I am conducting an econometric study on the impact of renewable and non-renewable energy consumption on green economic growth in 7 selected countries during the period 1990–2024.
The challenge is that, for 3 Arab Gulf countries (UAE, Saudi Arabia, Qatar), renewable energy consumption values are zero from 1990 to 2008, while positive values appear only from 2009 onwards. For the other 4 countries in my sample, renewable energy data is available for the full period without this issue.
My supervisor suggests that such long sequences of zero values should not be included in the model. However, I believe they reflect the historical reality, since renewable energy was not in use during that period.

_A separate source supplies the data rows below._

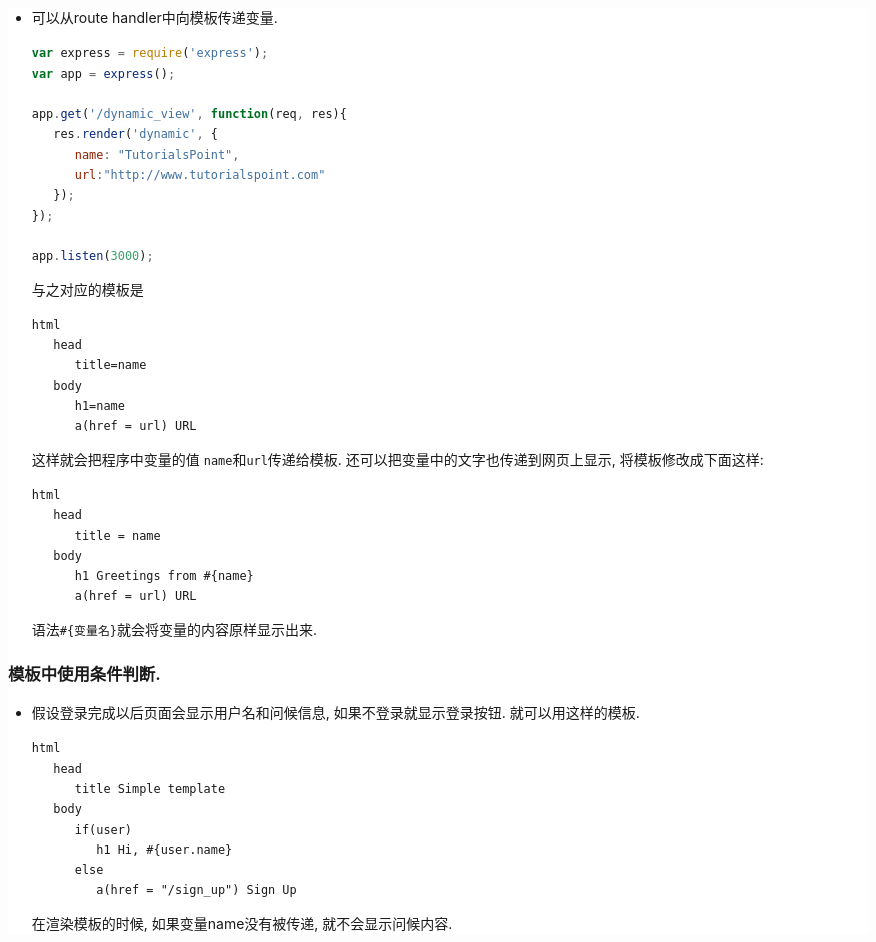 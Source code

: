 - 可以从route handler中向模板传递变量.

  ```JavaScript
  var express = require('express');
  var app = express();
  
  app.get('/dynamic_view', function(req, res){
     res.render('dynamic', {
        name: "TutorialsPoint", 
        url:"http://www.tutorialspoint.com"
     });
  });
  
  app.listen(3000);
  ```

  与之对应的模板是

  ```pug
  html
     head
        title=name
     body
        h1=name
        a(href = url) URL
  ```

  这样就会把程序中变量的值 `name`和`url`传递给模板. 还可以把变量中的文字也传递到网页上显示, 将模板修改成下面这样:

  ```pug
  html
     head
        title = name
     body
        h1 Greetings from #{name}
        a(href = url) URL
  ```

  语法`#{变量名}`就会将变量的内容原样显示出来.

### 模板中使用条件判断. 

- 假设登录完成以后页面会显示用户名和问候信息, 如果不登录就显示登录按钮. 就可以用这样的模板.

  ```pug
  html
     head
        title Simple template
     body
        if(user)
           h1 Hi, #{user.name}
        else
           a(href = "/sign_up") Sign Up
  ```

  在渲染模板的时候, 如果变量name没有被传递, 就不会显示问候内容.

I would greatly appreciate your advice on the following questions:
Should I keep the zero values and estimate the model for the full period (1990–2024), even if the coefficients for renewable energy may turn out insignificant?
Or should I restrict the analysis to the shorter period (2009–2024) for the Gulf countries?
Are there recommended econometric approaches to handle this type of data structure, such as log(1+x) transformations, dynamic panel ARDL, or even zero-inflated models?
👉 Important: I am particularly looking for answers supported with evidence, references, or examples from published studies that have dealt with similar cases (for instance, renewable energy adoption in GCC countries or other regions where renewable energy data starts late and shows long zero periods).
References I have found so far include:
Chen & Roth (2023), Logs with zeros? Some problems and solutions (arXiv).
Bellemare & Wichman (2019), Elasticities and the inverse hyperbolic sine transformation.
Silva & Tenreyro (2006), The log of gravity, Review of Economics and Statistics.
Any suggestions with proper references would be highly valuable for my work.
Thank you very much for your time and guidance.